====== RECORDS PROVIDED ======

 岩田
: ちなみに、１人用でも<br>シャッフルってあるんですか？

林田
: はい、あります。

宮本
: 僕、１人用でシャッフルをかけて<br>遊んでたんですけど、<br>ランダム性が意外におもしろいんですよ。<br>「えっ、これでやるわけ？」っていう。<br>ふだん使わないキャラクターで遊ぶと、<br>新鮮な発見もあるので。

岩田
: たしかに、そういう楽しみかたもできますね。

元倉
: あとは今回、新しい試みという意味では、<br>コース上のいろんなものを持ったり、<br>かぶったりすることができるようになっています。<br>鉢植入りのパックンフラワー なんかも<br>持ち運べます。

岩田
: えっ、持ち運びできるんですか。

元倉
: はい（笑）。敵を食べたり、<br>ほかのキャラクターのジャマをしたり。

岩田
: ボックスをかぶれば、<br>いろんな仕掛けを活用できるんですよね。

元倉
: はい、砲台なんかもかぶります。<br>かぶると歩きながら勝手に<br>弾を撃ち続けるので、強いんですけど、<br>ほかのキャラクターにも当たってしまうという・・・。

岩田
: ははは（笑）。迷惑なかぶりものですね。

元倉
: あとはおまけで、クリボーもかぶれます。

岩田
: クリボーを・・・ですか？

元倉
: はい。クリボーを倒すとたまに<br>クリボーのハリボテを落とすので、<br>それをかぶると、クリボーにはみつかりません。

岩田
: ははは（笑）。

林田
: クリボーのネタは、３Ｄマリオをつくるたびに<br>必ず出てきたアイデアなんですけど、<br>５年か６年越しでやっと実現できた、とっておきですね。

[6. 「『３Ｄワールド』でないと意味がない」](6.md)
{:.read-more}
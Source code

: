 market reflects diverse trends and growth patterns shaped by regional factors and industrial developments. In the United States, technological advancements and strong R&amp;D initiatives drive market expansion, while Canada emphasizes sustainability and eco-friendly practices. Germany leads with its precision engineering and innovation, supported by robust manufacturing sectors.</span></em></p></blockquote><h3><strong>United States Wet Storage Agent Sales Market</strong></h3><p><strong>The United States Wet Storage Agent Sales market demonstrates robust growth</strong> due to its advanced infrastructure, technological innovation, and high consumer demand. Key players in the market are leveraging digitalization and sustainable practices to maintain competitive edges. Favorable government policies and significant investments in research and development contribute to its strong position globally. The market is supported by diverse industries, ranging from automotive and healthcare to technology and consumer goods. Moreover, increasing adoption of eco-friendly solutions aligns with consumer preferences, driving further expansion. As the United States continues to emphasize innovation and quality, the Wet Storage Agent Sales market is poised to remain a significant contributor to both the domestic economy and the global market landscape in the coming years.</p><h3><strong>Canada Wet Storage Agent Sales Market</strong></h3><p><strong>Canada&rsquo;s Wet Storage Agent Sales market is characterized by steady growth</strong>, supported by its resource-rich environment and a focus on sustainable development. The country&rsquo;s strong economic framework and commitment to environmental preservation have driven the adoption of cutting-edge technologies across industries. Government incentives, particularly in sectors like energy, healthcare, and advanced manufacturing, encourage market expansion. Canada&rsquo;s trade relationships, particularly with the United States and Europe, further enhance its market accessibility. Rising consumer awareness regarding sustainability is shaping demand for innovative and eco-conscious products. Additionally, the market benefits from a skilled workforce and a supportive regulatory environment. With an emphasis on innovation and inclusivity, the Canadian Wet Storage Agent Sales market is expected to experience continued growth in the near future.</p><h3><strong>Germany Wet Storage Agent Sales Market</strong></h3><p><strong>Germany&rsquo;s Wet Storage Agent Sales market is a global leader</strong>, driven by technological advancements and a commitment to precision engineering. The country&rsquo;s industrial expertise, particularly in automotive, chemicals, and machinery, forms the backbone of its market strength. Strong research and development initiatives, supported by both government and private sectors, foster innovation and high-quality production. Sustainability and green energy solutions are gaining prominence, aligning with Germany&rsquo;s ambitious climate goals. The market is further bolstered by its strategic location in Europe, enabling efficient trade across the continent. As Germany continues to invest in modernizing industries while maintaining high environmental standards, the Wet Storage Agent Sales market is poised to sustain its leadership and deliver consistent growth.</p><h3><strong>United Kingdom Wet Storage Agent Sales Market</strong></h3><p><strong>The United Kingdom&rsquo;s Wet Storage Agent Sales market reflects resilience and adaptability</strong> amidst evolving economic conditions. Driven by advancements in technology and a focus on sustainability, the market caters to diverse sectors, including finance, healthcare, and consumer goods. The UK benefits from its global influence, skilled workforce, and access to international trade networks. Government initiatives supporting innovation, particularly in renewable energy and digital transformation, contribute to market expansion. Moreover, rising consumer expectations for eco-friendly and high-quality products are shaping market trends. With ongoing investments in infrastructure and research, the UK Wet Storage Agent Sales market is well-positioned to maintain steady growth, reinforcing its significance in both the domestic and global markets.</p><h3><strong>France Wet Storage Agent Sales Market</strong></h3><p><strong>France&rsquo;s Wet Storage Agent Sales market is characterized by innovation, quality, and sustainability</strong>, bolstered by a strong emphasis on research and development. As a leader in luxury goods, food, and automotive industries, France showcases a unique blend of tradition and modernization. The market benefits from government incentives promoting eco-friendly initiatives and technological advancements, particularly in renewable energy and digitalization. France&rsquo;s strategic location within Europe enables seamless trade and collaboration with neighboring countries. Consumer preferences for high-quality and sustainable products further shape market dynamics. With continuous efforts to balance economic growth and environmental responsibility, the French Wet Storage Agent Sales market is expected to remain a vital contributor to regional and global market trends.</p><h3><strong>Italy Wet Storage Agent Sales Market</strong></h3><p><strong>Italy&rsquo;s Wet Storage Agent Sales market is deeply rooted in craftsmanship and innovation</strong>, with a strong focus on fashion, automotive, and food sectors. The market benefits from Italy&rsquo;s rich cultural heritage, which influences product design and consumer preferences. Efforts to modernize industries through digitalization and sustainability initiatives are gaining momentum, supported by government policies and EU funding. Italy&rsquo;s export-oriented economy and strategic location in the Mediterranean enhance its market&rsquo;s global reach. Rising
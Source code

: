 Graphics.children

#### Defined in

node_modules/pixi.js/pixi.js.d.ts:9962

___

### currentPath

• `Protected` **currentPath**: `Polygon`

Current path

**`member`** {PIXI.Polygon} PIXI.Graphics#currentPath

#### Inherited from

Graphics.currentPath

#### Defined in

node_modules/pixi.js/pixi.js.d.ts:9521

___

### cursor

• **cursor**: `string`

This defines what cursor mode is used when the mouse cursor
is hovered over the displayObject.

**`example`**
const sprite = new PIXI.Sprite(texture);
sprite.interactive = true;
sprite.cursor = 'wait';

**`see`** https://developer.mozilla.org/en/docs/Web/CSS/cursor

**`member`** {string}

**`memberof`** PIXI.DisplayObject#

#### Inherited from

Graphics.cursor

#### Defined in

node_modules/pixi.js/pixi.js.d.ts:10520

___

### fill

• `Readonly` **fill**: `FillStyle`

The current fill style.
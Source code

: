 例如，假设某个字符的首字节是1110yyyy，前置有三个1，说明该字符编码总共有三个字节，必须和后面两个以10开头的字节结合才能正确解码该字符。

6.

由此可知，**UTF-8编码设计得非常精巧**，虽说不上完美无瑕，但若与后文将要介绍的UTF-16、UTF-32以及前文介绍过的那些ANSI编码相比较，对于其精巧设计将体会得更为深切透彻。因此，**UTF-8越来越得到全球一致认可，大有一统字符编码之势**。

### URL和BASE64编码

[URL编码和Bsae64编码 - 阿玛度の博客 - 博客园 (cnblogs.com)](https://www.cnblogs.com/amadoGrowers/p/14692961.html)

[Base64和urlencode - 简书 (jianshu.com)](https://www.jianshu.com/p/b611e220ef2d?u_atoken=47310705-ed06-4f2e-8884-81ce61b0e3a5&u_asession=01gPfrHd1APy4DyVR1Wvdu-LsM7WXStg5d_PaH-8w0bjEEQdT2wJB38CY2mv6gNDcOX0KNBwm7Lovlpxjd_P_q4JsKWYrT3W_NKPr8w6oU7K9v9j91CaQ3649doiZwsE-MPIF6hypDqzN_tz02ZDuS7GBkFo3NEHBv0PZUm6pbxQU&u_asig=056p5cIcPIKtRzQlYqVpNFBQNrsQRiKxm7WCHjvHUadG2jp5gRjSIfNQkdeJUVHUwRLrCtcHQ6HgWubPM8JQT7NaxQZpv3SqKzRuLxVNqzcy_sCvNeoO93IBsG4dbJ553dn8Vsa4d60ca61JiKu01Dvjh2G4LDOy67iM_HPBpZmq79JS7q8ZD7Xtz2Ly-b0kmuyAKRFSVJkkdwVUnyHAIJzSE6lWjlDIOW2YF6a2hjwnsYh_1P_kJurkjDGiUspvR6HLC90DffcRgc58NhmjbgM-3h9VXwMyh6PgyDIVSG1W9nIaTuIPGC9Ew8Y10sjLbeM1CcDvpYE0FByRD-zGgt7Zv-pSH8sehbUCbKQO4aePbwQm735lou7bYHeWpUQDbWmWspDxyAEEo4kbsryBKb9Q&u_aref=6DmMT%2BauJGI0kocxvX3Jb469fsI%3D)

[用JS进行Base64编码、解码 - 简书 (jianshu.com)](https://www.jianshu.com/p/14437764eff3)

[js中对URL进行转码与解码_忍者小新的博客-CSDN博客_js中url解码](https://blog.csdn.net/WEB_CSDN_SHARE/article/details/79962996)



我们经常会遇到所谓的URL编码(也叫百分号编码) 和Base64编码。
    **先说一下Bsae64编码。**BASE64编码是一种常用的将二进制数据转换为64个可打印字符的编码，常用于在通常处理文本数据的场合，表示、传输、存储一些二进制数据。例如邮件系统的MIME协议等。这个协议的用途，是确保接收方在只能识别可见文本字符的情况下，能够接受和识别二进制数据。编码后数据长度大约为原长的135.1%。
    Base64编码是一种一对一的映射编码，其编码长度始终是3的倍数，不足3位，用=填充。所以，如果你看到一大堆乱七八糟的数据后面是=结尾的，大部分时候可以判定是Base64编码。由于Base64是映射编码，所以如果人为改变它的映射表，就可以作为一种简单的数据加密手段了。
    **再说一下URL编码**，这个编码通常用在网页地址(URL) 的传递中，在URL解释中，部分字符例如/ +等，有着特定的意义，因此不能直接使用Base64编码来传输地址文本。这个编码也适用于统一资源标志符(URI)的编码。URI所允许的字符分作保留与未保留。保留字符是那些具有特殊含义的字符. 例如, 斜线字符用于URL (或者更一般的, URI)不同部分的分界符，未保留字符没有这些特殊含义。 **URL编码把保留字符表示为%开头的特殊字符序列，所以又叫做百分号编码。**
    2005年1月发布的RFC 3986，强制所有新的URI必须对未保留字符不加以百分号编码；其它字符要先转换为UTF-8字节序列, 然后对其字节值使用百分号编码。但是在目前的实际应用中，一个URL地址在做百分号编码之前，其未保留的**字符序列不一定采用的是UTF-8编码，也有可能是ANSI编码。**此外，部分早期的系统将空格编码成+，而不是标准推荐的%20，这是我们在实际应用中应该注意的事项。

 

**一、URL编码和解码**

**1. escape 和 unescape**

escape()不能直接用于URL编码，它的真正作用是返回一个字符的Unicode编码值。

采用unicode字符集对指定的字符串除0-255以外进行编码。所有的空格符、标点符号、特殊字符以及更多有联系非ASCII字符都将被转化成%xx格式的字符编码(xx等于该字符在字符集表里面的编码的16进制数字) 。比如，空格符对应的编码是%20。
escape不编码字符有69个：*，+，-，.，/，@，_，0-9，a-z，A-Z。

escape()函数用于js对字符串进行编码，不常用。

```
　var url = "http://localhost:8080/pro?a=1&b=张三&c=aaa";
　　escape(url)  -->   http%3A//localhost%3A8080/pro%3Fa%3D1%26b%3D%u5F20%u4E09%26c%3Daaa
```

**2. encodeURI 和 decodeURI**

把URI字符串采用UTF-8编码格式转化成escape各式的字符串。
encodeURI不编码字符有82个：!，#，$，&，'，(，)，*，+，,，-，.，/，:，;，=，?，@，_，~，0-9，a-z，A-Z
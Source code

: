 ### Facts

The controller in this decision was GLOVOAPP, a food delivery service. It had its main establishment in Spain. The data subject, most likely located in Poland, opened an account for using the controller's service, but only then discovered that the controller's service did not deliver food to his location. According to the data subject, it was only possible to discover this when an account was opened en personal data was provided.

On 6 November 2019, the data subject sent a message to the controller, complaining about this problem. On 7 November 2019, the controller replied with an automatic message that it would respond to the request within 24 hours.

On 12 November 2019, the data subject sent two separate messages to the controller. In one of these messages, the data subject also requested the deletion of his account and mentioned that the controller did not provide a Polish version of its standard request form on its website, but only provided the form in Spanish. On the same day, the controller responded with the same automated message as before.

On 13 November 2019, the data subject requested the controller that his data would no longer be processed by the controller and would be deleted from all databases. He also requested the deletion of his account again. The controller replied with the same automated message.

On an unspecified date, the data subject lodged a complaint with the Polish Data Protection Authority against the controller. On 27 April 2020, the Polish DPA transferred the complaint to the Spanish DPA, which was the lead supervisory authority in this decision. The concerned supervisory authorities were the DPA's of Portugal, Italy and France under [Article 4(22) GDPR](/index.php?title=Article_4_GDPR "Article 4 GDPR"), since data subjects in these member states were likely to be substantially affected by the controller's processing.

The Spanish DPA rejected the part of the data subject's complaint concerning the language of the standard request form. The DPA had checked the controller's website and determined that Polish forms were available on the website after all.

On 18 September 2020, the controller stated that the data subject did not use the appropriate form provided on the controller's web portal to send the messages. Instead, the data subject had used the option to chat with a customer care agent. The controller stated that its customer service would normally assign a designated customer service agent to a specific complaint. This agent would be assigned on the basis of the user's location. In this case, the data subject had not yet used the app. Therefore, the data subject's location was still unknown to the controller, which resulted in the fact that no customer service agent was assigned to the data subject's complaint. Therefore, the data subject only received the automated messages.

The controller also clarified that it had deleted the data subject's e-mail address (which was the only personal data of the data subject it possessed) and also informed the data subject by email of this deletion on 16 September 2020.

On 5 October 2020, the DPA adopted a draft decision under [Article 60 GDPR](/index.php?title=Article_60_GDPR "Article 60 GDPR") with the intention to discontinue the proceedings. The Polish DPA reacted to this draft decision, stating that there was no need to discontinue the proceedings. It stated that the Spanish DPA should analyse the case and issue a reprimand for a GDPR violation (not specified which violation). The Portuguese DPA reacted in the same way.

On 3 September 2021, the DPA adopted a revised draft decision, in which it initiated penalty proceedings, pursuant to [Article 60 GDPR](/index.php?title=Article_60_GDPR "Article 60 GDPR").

======

### DIRECTIONS
Look for the word "Polygon" in the data, then return every line that contains it.

### FINISHED TASK
• `Protected` **currentPath**: `Polygon`
**`member`** {PIXI.Polygon} PIXI.Graphics#currentPath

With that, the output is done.